Good point, Robertrobcfg wrote:The last byte in the block is the CRC of the block.
The structure is as follows:
0x55 Lead
0x3C Block Begin
0x?? Block Type
0x?? Block size
Size bytes of data
0x?? CRC
0x55 Trailing byte
So, most probably, the script isn't counting on the CRC byte and does mistake it for a data byte.
you're right.
Now I doubt the correctness of the block 'header' I have seen in the CAS files:
55,55,55,3C,01,FF
Assuming the first $55 is the trailing byte of previous block ...
There is an extra $55 if the header of data blocks has only a lead $55 byte, or am I wrong?

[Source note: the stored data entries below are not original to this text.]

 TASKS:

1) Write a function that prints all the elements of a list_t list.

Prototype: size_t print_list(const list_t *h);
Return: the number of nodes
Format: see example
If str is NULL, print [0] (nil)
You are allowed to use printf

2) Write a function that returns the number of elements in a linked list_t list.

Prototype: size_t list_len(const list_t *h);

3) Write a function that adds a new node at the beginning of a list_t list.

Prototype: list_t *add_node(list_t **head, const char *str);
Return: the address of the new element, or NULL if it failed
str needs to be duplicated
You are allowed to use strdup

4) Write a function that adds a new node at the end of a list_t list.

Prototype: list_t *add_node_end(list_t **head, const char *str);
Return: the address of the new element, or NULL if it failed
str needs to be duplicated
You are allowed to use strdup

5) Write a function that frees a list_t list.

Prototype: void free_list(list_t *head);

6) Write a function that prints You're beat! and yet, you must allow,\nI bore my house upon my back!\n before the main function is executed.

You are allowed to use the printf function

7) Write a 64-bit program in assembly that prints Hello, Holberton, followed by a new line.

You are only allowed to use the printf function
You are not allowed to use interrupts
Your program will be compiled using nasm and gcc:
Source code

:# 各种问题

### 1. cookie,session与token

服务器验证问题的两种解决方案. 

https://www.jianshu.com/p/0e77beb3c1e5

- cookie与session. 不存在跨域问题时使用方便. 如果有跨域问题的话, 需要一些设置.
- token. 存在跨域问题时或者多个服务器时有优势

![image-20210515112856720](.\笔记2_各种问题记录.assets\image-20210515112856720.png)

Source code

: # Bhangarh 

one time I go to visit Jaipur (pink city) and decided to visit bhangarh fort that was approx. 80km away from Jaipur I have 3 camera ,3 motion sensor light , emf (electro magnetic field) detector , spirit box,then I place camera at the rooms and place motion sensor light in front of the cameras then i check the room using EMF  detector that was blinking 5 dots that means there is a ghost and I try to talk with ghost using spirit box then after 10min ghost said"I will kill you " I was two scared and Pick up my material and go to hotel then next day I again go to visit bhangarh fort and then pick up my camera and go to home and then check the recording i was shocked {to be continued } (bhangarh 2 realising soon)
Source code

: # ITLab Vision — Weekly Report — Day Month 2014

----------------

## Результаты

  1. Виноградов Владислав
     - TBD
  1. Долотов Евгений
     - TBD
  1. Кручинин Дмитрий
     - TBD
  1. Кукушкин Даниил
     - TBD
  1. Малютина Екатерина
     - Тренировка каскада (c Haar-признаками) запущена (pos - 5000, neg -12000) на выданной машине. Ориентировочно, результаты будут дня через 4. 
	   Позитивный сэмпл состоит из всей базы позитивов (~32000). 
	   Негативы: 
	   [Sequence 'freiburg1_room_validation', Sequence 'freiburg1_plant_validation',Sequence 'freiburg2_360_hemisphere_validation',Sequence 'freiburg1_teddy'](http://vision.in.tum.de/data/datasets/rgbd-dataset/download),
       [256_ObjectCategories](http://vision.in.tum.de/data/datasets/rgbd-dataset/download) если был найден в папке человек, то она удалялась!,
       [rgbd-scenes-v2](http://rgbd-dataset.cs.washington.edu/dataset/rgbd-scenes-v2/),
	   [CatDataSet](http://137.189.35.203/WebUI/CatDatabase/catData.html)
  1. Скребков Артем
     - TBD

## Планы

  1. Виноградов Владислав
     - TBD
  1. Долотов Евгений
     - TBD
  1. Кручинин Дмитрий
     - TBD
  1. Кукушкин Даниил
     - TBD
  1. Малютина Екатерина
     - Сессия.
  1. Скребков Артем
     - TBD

But there are 90% of files that despite that extra $55 are well loaded into Orchestra90cc
Now that is fooling me!
Acording to this data structure, a block consists of 255 bytes + 6 extra bytes
So the distance between the beginning of consecutive blocks must be:
$FF + 6 = $105 bytes
But if you look at the CAS files generated by the perl script, the blocks are extacly $106 bytes apart
that is to say 105 plus the extra $55 byte ...

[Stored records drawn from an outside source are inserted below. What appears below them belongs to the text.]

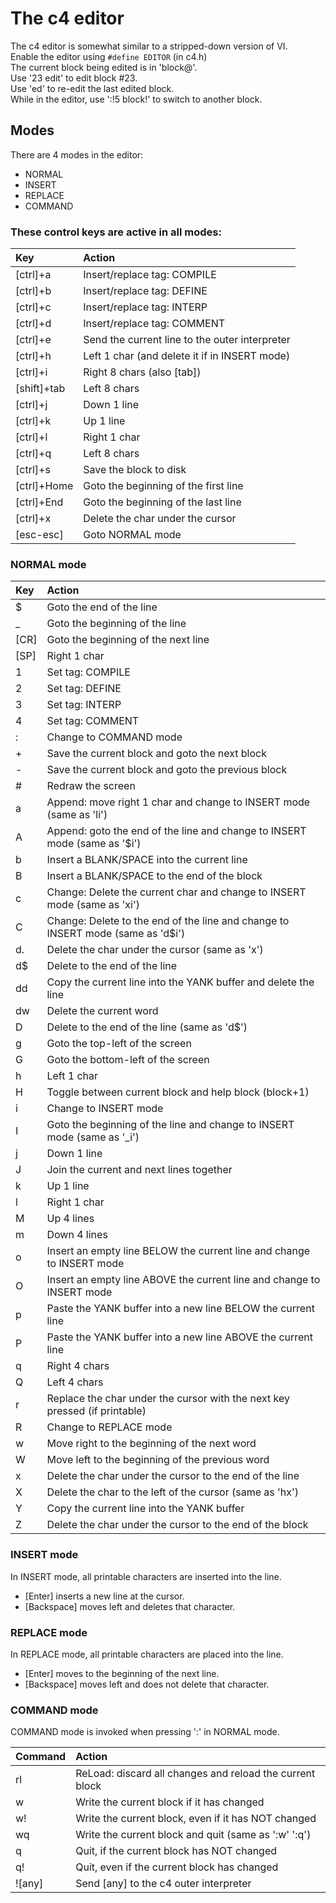 # The c4 editor

The c4 editor is somewhat similar to a stripped-down version of VI. <br/>
Enable the editor using `#define EDITOR` (in c4.h) <br/>
The current block being edited is in 'block@'. <br/>
Use '23 edit' to edit block #23. <br/>
Use 'ed' to re-edit the last edited block. </br>
While in the editor, use ':!5 block!' to switch to another block. <br/>

## Modes
There are 4 modes in the editor:
- NORMAL
- INSERT
- REPLACE
- COMMAND

### These control keys are active in all modes:

| Key         | Action |
| :--         | :-- |
| [ctrl]+a    | Insert/replace tag: COMPILE |
| [ctrl]+b    | Insert/replace tag: DEFINE |
| [ctrl]+c    | Insert/replace tag: INTERP |
| [ctrl]+d    | Insert/replace tag: COMMENT |
| [ctrl]+e    | Send the current line to the outer interpreter |
| [ctrl]+h    | Left 1 char (and delete it if in INSERT mode) |
| [ctrl]+i    | Right 8 chars (also [tab]) |
| [shift]+tab | Left 8 chars |
| [ctrl]+j    | Down 1 line |
| [ctrl]+k    | Up 1 line |
| [ctrl]+l    | Right 1 char |
| [ctrl]+q    | Left 8 chars |
| [ctrl]+s    | Save the block to disk |
| [ctrl]+Home | Goto the beginning of the first line |
| [ctrl]+End  | Goto the beginning of the last line |
| [ctrl]+x    | Delete the char under the cursor |
| [esc-esc]   | Goto NORMAL mode |

### NORMAL mode

| Key  | Action|
| :--  | :-- |
| $    | Goto the end of the line |
| _    | Goto the beginning of the line |
| [CR] | Goto the beginning of the next line |
| [SP] | Right 1 char |
| 1    | Set tag: COMPILE |
| 2    | Set tag: DEFINE |
| 3    | Set tag: INTERP |
| 4    | Set tag: COMMENT |
| :    | Change to COMMAND mode |
| +    | Save the current block and goto the next block |
| -    | Save the current block and goto the previous block |
| #    | Redraw the screen |
| a    | Append: move right 1 char and change to INSERT mode (same as 'li') |
| A    | Append: goto the end of the line and change to INSERT mode  (same as '$i') |
| b    | Insert a BLANK/SPACE into the current line |
| B    | Insert a BLANK/SPACE to the end of the block |
| c    | Change: Delete the current char and change to INSERT mode (same as 'xi') |
| C    | Change: Delete to the end of the line and change to INSERT mode (same as 'd$i') |
| d.   | Delete the char under the cursor (same as 'x') |
| d$   | Delete to the end of the line |
| dd   | Copy the current line into the YANK buffer and delete the line |
| dw   | Delete the current word |
| D    | Delete to the end of the line (same as 'd$') |
| g    | Goto the top-left of the screen |
| G    | Goto the bottom-left of the screen |
| h    | Left 1 char |
| H    | Toggle between current block and help block (block+1) |
| i    | Change to INSERT mode |
| I    | Goto the beginning of the line and change to INSERT mode (same as '_i') |
| j    | Down 1 line |
| J    | Join the current and next lines together |
| k    | Up 1 line |
| l    | Right 1 char |
| M    | Up 4 lines |
| m    | Down 4 lines |
| o    | Insert an empty line BELOW the current line and change to INSERT mode |
| O    | Insert an empty line ABOVE the current line and change to INSERT mode |
| p    | Paste the YANK buffer into a new line BELOW the current line |
| P    | Paste the YANK buffer into a new line ABOVE the current line |
| q    | Right 4 chars |
| Q    | Left 4 chars |
| r    | Replace the char under the cursor with the next key pressed (if printable) |
| R    | Change to REPLACE mode |
| w    | Move right to the beginning of the next word |
| W    | Move left to the beginning of the previous word |
| x    | Delete the char under the cursor to the end of the line |
| X    | Delete the char to the left of the cursor (same as 'hx') |
| Y    | Copy the current line into the YANK buffer |
| Z    | Delete the char under the cursor to the end of the block |

### INSERT mode

In INSERT mode, all printable characters are inserted into the line.
- [Enter] inserts a new line at the cursor.
- [Backspace] moves left and deletes that character.

### REPLACE mode

In REPLACE mode, all printable characters are placed into the line.
- [Enter] moves to the beginning of the next line.
- [Backspace] moves left and does not delete that character.

### COMMAND mode

COMMAND mode is invoked when pressing ':' in NORMAL mode.

| Command | Action|
| :--     | :-- |
| rl      | ReLoad: discard all changes and reload the current block |
| w       | Write the current block if it has changed |
| w!      | Write the current block, even if it has NOT changed |
| wq      | Write the current block and quit (same as ':w' ':q') |
| q       | Quit, if the current block has NOT changed |
| q!      | Quit, even if the current block has changed |
| ![any]  | Send [any] to the c4 outer interpreter |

Should I believe that the data input routine wil skip any byte untill it finds the synchronisation byte $3C?
This is the only explanation I can find to this numbers difference.
Anyway, even if the CRC is well calculated, the data in the example I chose is missinterpreted ...
This needs a whole revision of that file from the beginning
I think that I am going to verify it with a Java app, because manually is annoying for such an amount of bytes.